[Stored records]
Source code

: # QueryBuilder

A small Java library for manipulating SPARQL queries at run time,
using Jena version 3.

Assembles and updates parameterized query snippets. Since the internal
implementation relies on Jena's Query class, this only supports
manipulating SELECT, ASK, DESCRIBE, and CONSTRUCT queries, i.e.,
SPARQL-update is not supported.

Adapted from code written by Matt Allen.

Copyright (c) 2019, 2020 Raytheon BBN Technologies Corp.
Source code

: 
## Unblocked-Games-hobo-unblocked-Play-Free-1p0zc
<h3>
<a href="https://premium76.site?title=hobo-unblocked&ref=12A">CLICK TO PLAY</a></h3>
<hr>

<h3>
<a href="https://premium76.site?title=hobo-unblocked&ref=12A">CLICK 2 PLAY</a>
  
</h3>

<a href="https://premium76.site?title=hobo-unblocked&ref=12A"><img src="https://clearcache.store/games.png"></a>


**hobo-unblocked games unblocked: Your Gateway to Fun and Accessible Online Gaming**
==
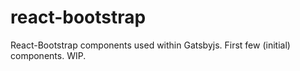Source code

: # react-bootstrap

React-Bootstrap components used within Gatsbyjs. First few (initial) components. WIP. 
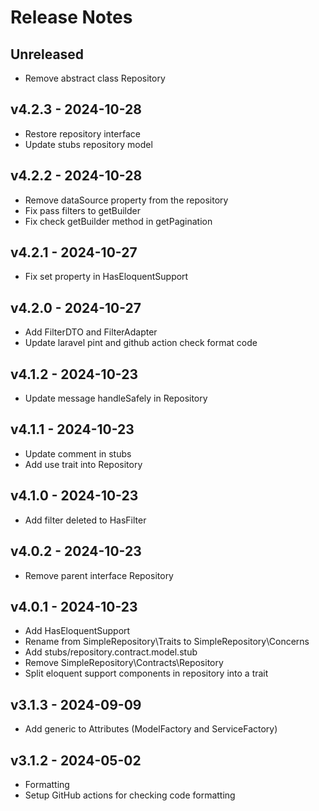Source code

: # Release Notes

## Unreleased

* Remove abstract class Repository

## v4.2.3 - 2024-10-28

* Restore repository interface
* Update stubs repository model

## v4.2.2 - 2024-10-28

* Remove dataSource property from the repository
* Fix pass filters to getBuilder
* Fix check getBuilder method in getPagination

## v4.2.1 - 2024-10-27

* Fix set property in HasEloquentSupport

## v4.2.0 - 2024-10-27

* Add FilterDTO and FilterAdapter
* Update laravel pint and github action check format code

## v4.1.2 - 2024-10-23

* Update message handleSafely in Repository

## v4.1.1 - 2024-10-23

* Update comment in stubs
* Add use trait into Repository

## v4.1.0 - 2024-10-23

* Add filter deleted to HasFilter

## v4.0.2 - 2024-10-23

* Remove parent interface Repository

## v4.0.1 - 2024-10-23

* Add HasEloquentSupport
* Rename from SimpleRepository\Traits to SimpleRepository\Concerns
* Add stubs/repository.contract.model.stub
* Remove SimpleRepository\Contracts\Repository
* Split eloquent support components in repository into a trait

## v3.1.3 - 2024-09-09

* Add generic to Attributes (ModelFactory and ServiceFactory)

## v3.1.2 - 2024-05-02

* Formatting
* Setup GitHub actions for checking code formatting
* * *
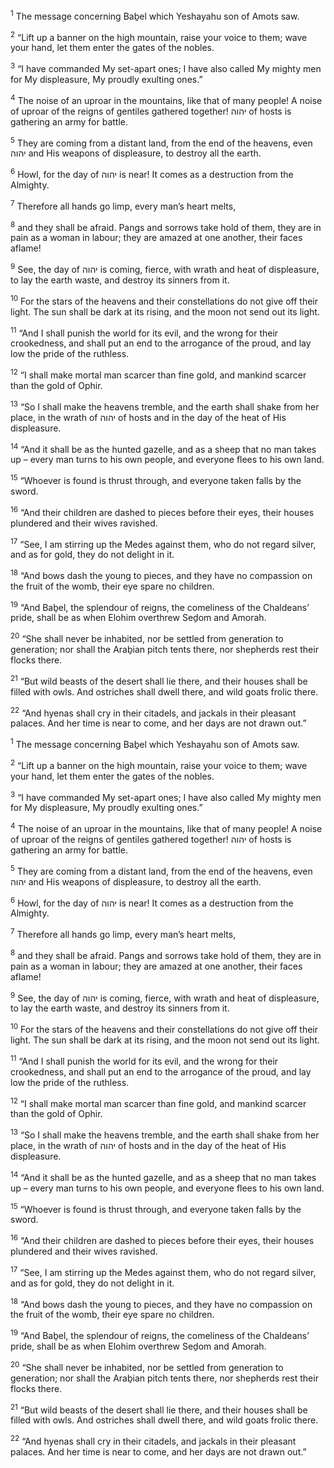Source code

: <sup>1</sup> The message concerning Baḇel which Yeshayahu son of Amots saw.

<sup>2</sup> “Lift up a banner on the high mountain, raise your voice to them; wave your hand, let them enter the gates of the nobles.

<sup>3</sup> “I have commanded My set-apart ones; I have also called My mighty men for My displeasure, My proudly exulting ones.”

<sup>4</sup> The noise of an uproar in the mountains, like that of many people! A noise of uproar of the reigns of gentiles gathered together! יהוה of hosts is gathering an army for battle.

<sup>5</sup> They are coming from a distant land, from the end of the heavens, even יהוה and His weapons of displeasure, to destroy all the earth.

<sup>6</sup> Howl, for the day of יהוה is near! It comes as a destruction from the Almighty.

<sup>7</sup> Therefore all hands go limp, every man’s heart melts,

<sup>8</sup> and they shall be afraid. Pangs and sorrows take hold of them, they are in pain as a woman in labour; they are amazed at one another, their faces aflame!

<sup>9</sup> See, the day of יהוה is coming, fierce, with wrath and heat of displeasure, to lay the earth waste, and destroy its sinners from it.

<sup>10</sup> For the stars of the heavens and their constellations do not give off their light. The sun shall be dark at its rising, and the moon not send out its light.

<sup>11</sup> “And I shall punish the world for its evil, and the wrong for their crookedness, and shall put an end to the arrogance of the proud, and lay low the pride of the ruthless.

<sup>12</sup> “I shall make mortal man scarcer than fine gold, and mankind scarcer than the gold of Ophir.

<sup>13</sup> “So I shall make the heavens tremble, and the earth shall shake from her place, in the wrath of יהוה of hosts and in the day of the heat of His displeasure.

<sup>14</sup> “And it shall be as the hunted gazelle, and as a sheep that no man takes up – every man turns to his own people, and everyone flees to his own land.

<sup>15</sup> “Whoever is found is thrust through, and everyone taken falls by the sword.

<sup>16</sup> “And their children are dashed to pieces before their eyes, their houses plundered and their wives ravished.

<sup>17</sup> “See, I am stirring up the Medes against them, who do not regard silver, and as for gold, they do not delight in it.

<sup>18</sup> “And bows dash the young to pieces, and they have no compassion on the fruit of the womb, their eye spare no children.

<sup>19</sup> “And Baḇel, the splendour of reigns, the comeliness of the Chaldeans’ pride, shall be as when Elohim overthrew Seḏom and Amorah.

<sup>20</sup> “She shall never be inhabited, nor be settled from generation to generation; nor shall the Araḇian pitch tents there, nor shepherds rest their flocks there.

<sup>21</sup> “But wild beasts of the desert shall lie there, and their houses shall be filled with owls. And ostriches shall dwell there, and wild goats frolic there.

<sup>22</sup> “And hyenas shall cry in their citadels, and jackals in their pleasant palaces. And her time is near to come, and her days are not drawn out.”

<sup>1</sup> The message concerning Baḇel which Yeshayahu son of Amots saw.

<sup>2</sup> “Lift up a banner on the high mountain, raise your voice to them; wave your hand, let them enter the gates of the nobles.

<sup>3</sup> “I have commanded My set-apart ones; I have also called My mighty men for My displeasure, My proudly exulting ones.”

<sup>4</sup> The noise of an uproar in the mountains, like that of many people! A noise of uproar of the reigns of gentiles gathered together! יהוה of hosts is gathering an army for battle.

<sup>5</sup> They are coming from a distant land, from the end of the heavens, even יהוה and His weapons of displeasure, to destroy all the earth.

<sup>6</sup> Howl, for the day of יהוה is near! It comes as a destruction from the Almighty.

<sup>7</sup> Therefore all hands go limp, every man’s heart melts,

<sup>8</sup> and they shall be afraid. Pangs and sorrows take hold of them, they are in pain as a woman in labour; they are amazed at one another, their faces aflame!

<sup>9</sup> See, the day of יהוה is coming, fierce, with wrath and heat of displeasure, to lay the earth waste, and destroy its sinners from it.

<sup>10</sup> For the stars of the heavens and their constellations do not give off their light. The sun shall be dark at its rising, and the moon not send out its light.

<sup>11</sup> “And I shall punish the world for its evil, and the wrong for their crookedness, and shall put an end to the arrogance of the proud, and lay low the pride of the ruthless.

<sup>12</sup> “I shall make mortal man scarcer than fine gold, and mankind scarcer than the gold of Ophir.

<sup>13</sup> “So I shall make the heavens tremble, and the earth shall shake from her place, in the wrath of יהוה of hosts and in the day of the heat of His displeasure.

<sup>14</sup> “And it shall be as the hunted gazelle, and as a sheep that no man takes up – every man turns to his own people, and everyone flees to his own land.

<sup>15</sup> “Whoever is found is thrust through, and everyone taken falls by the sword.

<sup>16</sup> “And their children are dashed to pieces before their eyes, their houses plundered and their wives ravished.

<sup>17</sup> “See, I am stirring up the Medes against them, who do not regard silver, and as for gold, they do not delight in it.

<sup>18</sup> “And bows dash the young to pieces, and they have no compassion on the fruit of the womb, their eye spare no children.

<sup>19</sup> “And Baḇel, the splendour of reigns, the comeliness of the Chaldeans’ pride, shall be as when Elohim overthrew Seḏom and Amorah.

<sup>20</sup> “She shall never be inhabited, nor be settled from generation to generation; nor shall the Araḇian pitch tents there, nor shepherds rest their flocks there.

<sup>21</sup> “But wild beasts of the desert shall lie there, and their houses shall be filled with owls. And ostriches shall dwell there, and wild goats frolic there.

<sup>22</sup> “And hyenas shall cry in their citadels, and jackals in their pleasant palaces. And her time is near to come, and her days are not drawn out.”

*WHAT TO DO:*
Repeat the entries above verbatim, but only from the line that has "check format code" down to the line that has "checking code formatting", inclusive.

*RESPONSE TO THE TASK:*
* Update laravel pint and github action check format code

## v4.1.2 - 2024-10-23

* Update message handleSafely in Repository

## v4.1.1 - 2024-10-23

* Update comment in stubs
* Add use trait into Repository

## v4.1.0 - 2024-10-23

* Add filter deleted to HasFilter

## v4.0.2 - 2024-10-23

* Remove parent interface Repository

## v4.0.1 - 2024-10-23

* Add HasEloquentSupport
* Rename from SimpleRepository\Traits to SimpleRepository\Concerns
* Add stubs/repository.contract.model.stub
* Remove SimpleRepository\Contracts\Repository
* Split eloquent support components in repository into a trait

## v3.1.3 - 2024-09-09

* Add generic to Attributes (ModelFactory and ServiceFactory)

## v3.1.2 - 2024-05-02

* Formatting
* Setup GitHub actions for checking code formatting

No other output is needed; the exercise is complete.